SUPPLIED INFORMATION below:
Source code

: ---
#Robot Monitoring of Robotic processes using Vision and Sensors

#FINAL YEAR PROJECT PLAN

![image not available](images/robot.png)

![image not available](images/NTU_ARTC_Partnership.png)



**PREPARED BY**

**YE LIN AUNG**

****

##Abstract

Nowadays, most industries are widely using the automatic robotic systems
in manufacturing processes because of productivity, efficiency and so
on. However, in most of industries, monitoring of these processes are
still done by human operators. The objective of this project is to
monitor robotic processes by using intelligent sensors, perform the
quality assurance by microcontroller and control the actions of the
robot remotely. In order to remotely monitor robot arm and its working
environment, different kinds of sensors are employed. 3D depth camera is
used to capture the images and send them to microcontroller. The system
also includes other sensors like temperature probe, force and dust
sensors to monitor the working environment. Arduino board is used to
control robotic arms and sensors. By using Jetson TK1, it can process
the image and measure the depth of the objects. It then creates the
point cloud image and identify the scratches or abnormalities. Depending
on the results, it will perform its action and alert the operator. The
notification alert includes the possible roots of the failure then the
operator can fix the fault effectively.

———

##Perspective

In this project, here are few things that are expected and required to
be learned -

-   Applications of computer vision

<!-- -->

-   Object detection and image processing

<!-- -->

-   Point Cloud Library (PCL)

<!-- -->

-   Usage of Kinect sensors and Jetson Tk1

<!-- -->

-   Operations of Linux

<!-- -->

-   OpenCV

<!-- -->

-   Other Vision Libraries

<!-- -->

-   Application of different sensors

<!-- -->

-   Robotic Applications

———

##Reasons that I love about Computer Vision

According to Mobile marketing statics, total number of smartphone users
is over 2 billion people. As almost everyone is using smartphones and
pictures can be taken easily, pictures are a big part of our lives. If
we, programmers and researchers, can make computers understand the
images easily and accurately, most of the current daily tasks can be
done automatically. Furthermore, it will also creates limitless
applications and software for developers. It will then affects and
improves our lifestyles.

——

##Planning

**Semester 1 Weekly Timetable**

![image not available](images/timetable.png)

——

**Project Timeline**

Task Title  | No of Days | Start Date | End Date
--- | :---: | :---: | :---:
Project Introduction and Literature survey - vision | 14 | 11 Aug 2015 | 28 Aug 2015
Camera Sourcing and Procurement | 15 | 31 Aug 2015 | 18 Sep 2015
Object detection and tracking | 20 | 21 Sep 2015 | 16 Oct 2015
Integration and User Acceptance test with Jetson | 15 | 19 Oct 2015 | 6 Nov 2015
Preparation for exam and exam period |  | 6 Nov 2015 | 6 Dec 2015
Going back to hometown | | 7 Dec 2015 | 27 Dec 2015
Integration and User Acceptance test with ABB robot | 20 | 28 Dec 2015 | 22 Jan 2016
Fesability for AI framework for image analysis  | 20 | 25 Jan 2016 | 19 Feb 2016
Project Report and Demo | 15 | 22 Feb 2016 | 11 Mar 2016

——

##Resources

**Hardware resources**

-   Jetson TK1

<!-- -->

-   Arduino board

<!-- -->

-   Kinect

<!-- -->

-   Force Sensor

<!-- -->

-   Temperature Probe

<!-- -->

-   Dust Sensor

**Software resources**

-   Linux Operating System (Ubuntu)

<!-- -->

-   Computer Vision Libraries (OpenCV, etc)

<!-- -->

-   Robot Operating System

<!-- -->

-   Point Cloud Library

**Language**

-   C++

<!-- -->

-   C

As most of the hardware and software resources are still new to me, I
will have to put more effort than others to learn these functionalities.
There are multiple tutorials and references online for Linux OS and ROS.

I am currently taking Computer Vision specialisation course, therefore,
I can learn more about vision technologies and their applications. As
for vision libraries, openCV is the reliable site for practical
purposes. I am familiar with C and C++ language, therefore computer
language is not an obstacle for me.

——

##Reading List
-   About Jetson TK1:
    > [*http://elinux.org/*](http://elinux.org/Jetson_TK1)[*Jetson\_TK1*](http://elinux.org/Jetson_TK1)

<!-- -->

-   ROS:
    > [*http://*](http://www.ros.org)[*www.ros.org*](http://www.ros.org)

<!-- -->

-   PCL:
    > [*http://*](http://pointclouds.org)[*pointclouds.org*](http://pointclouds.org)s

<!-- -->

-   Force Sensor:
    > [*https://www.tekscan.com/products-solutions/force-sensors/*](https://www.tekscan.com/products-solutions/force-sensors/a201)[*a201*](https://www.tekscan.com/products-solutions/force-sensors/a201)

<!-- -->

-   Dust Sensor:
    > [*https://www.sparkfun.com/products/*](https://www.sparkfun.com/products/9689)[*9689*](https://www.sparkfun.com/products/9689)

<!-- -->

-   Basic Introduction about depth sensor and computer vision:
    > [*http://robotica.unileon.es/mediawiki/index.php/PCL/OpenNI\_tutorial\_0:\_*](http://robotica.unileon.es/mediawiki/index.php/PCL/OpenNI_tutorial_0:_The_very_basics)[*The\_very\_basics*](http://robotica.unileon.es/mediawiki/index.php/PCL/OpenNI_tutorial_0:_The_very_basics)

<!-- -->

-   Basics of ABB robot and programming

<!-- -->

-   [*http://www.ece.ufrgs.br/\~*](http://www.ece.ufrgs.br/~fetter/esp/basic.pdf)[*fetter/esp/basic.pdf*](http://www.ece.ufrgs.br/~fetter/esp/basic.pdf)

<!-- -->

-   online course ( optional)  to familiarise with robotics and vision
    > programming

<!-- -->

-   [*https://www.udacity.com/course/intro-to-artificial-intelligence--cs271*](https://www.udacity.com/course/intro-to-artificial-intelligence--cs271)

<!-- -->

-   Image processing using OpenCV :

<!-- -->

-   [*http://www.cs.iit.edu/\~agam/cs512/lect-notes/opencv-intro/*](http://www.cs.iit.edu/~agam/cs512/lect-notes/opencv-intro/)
End of SUPPLIED INFORMATION.
TASK OBJECTIVE: Your response must repeat the entries above exactly, in full.

ANSWER TO THIS TASK:
Source code

: ---
#Robot Monitoring of Robotic processes using Vision and Sensors

#FINAL YEAR PROJECT PLAN

![image not available](images/robot.png)

![image not available](images/NTU_ARTC_Partnership.png)



**PREPARED BY**

**YE LIN AUNG**

****

##Abstract

Nowadays, most industries are widely using the automatic robotic systems
in manufacturing processes because of productivity, efficiency and so
on. However, in most of industries, monitoring of these processes are
still done by human operators. The objective of this project is to
monitor robotic processes by using intelligent sensors, perform the
quality assurance by microcontroller and control the actions of the
robot remotely. In order to remotely monitor robot arm and its working
environment, different kinds of sensors are employed. 3D depth camera is
used to capture the images and send them to microcontroller. The system
also includes other sensors like temperature probe, force and dust
sensors to monitor the working environment. Arduino board is used to
control robotic arms and sensors. By using Jetson TK1, it can process
the image and measure the depth of the objects. It then creates the
point cloud image and identify the scratches or abnormalities. Depending
on the results, it will perform its action and alert the operator. The
notification alert includes the possible roots of the failure then the
operator can fix the fault effectively.

———

##Perspective

In this project, here are few things that are expected and required to
be learned -

-   Applications of computer vision

<!-- -->

-   Object detection and image processing

<!-- -->

-   Point Cloud Library (PCL)

<!-- -->

-   Usage of Kinect sensors and Jetson Tk1

<!-- -->

-   Operations of Linux

<!-- -->

-   OpenCV

<!-- -->

-   Other Vision Libraries

<!-- -->

-   Application of different sensors

<!-- -->

-   Robotic Applications

———

##Reasons that I love about Computer Vision

According to Mobile marketing statics, total number of smartphone users
is over 2 billion people. As almost everyone is using smartphones and
pictures can be taken easily, pictures are a big part of our lives. If
we, programmers and researchers, can make computers understand the
images easily and accurately, most of the current daily tasks can be
done automatically. Furthermore, it will also creates limitless
applications and software for developers. It will then affects and
improves our lifestyles.

——

##Planning

**Semester 1 Weekly Timetable**

![image not available](images/timetable.png)

——

**Project Timeline**

Task Title  | No of Days | Start Date | End Date
--- | :---: | :---: | :---:
Project Introduction and Literature survey - vision | 14 | 11 Aug 2015 | 28 Aug 2015
Camera Sourcing and Procurement | 15 | 31 Aug 2015 | 18 Sep 2015
Object detection and tracking | 20 | 21 Sep 2015 | 16 Oct 2015
Integration and User Acceptance test with Jetson | 15 | 19 Oct 2015 | 6 Nov 2015
Preparation for exam and exam period |  | 6 Nov 2015 | 6 Dec 2015
Going back to hometown | | 7 Dec 2015 | 27 Dec 2015
Integration and User Acceptance test with ABB robot | 20 | 28 Dec 2015 | 22 Jan 2016
Fesability for AI framework for image analysis  | 20 | 25 Jan 2016 | 19 Feb 2016
Project Report and Demo | 15 | 22 Feb 2016 | 11 Mar 2016

——

##Resources

**Hardware resources**

-   Jetson TK1

<!-- -->

-   Arduino board

<!-- -->

-   Kinect

<!-- -->

-   Force Sensor

<!-- -->

-   Temperature Probe

<!-- -->

-   Dust Sensor

**Software resources**

-   Linux Operating System (Ubuntu)

<!-- -->

-   Computer Vision Libraries (OpenCV, etc)

<!-- -->

-   Robot Operating System

<!-- -->

-   Point Cloud Library

**Language**

-   C++

<!-- -->

-   C

As most of the hardware and software resources are still new to me, I
will have to put more effort than others to learn these functionalities.
There are multiple tutorials and references online for Linux OS and ROS.

I am currently taking Computer Vision specialisation course, therefore,
I can learn more about vision technologies and their applications. As
for vision libraries, openCV is the reliable site for practical
purposes. I am familiar with C and C++ language, therefore computer
language is not an obstacle for me.

——

##Reading List
-   About Jetson TK1:
    > [*http://elinux.org/*](http://elinux.org/Jetson_TK1)[*Jetson\_TK1*](http://elinux.org/Jetson_TK1)

<!-- -->

-   ROS:
    > [*http://*](http://www.ros.org)[*www.ros.org*](http://www.ros.org)

<!-- -->

-   PCL:
    > [*http://*](http://pointclouds.org)[*pointclouds.org*](http://pointclouds.org)s

<!-- -->

-   Force Sensor:
    > [*https://www.tekscan.com/products-solutions/force-sensors/*](https://www.tekscan.com/products-solutions/force-sensors/a201)[*a201*](https://www.tekscan.com/products-solutions/force-sensors/a201)

<!-- -->

-   Dust Sensor:
    > [*https://www.sparkfun.com/products/*](https://www.sparkfun.com/products/9689)[*9689*](https://www.sparkfun.com/products/9689)

<!-- -->

-   Basic Introduction about depth sensor and computer vision:
    > [*http://robotica.unileon.es/mediawiki/index.php/PCL/OpenNI\_tutorial\_0:\_*](http://robotica.unileon.es/mediawiki/index.php/PCL/OpenNI_tutorial_0:_The_very_basics)[*The\_very\_basics*](http://robotica.unileon.es/mediawiki/index.php/PCL/OpenNI_tutorial_0:_The_very_basics)

<!-- -->

-   Basics of ABB robot and programming

<!-- -->

-   [*http://www.ece.ufrgs.br/\~*](http://www.ece.ufrgs.br/~fetter/esp/basic.pdf)[*fetter/esp/basic.pdf*](http://www.ece.ufrgs.br/~fetter/esp/basic.pdf)

<!-- -->

-   online course ( optional)  to familiarise with robotics and vision
    > programming

<!-- -->

-   [*https://www.udacity.com/course/intro-to-artificial-intelligence--cs271*](https://www.udacity.com/course/intro-to-artificial-intelligence--cs271)

<!-- -->

-   Image processing using OpenCV :

<!-- -->

-   [*http://www.cs.iit.edu/\~agam/cs512/lect-notes/opencv-intro/*](http://www.cs.iit.edu/~agam/cs512/lect-notes/opencv-intro/)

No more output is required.